Saat ini kita telah mengetahui perbuatan jasmani yang di dalam AlQuran dikatakan dengan istilah ahwa dan juga kita telah pula mengetahui perbuatan ruh yang di dalam AlQuran dikatakan dengan istilah Nafs/Anfuss. Lalu bisakah kita membedakannya? Jika kita termasuk orang yang telah tahu diri, maka kita akan mudah mengetahui perbedaan yang mencolok antara ahwa dengan nafs/anfuss. Hal ini dikarenakan perbuatan keduanya sangat bertolak belakang. Ahwa sangat berkesesuaian dengan Nilai-Nilai Keburukan yang sangat dikehendaki syaitan, sedangkan Nafs/Anfus sangat berkesesuaian dengan Nilai-Nilai Kebaikan yang sangat dikehendaki Allah SWT. Adanya kondisi ini seharusnya dapat menyadarkan diri kita untuk berhati-hati di dalam bertindak dan berbuat karena hasil akhir dari apa yang kita lakukan, kita jugalah yang akan menikmatinya.

 

Selanjutnya jika diri kita yang sesungguhnya adalah ruh berarti sifat dan perbuatan diri kita yang sesungguhnya harus pula mencerminkan perbuatan Allah SWT yang termaktub di dalam nama nama Allah yang indah lagi baik (asmaul husna) sehingga perilaku diri kita sesuai dengan nilai-nilai kebaikan yang sesuai dengan kehendak Allah. Sekarang sudahkah perilaku diri kita yang sesungguhnya sesuai dengan kehendak Allah SWT? Jika apa yang kami kemukakan di atas ini belum dapat kita tunjukkan dan perlihatkan dalam kehidupan sehari-hari, berarti kita belum dapat dikatakan mengenal Allah (ma’rifatullah) yang sesuai dengan kehendak Allah SWT.

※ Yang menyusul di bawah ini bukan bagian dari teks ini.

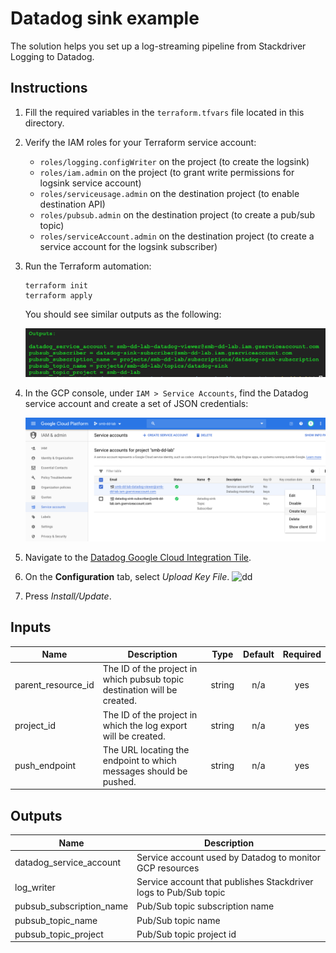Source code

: # Datadog sink example

The solution helps you set up a log-streaming pipeline from Stackdriver Logging to Datadog.

## Instructions

1. Fill the required variables in the `terraform.tfvars` file located in this directory.

2. Verify the IAM roles for your Terraform service account:
    - `roles/logging.configWriter` on the project (to create the logsink)
    - `roles/iam.admin` on the project (to grant write permissions for logsink service account)
    - `roles/serviceusage.admin` on the destination project (to enable destination API)
    - `roles/pubsub.admin` on the destination project (to create a pub/sub topic)
    - `roles/serviceAccount.admin` on the destination project (to create a service account for the logsink subscriber)

2. Run the Terraform automation:
    ```
    terraform init
    terraform apply
    ```

    You should see similar outputs as the following:

    ![Screen Shot 2019-12-09 at 11.10.50 AM.png](https://github.com/smbreslow/terraform-google-log-export/raw/master/examples/datadog-sink/screenshots/Screen%20Shot%202019-12-09%20at%2011.40.44%20AM.png)

3. In the GCP console, under `IAM > Service Accounts`, find the Datadog service account and create a set of JSON credentials:

    ![Screen Shot 2019-12-09 at 11.10.22 AM.png](https://github.com/smbreslow/terraform-google-log-export/raw/master/examples/datadog-sink/screenshots/Screen%20Shot%202019-12-09%20at%2011.10.22%20AM.png)

4. Navigate to the [Datadog Google Cloud Integration Tile](http://app.datadoghq.com/account/settings#integrations/google_cloud_platform).

5. On the **Configuration** tab, select *Upload Key File*.
    ![dd](https://docs.datadoghq.com/images/integrations/google_cloud_platform/ServiceAccountAdded.png?fit=max&auto=format)

6. Press *Install/Update*.

<!-- BEGINNING OF PRE-COMMIT-TERRAFORM DOCS HOOK -->
## Inputs

| Name | Description | Type | Default | Required |
|------|-------------|:----:|:-----:|:-----:|
| parent\_resource\_id | The ID of the project in which pubsub topic destination will be created. | string | n/a | yes |
| project\_id | The ID of the project in which the log export will be created. | string | n/a | yes |
| push\_endpoint | The URL locating the endpoint to which messages should be pushed. | string | n/a | yes |

## Outputs

| Name | Description |
|------|-------------|
| datadog\_service\_account | Service account used by Datadog to monitor GCP resources |
| log\_writer | Service account that publishes Stackdriver logs to Pub/Sub topic |
| pubsub\_subscription\_name | Pub/Sub topic subscription name |
| pubsub\_topic\_name | Pub/Sub topic name |
| pubsub\_topic\_project | Pub/Sub topic project id |

<!-- END OF PRE-COMMIT-TERRAFORM DOCS HOOK -->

Sekarang bisakah kita membayangkan jika cabe yang memiliki sifat pedas lalu cabe tidak mampu memedaskan apa-apa yang diliputinya atau bahkan cabe tidak pedas lagi, lalu apakah cabe masih pantas menyandang gelar sang pemedas? Hal yang samapun berlaku jika ruh manusia yang sudah disifati oleh Allah SWT dengan sifat kasih sayang namun perbuatannya tidak bisa saling sayang menyayangi dengan sesama umat manusia, apakah patut disebut sebagai abd’ (hamba)Nya yang juga adalah khalifahNya di muka bumi ini? Disinilah letaknya kita mampu mempertunjukkan bahwa jati diri kita yang sesungguhnya adalah ruh, yaitu mampunya kita mempertunjukkan sifat dasar ruh (nass) menjadi perbuatan diri kita saat hidup di muka bumi dalam bentuk bentuk kebaikan yang sesuai dengan kehendak Allah SWT.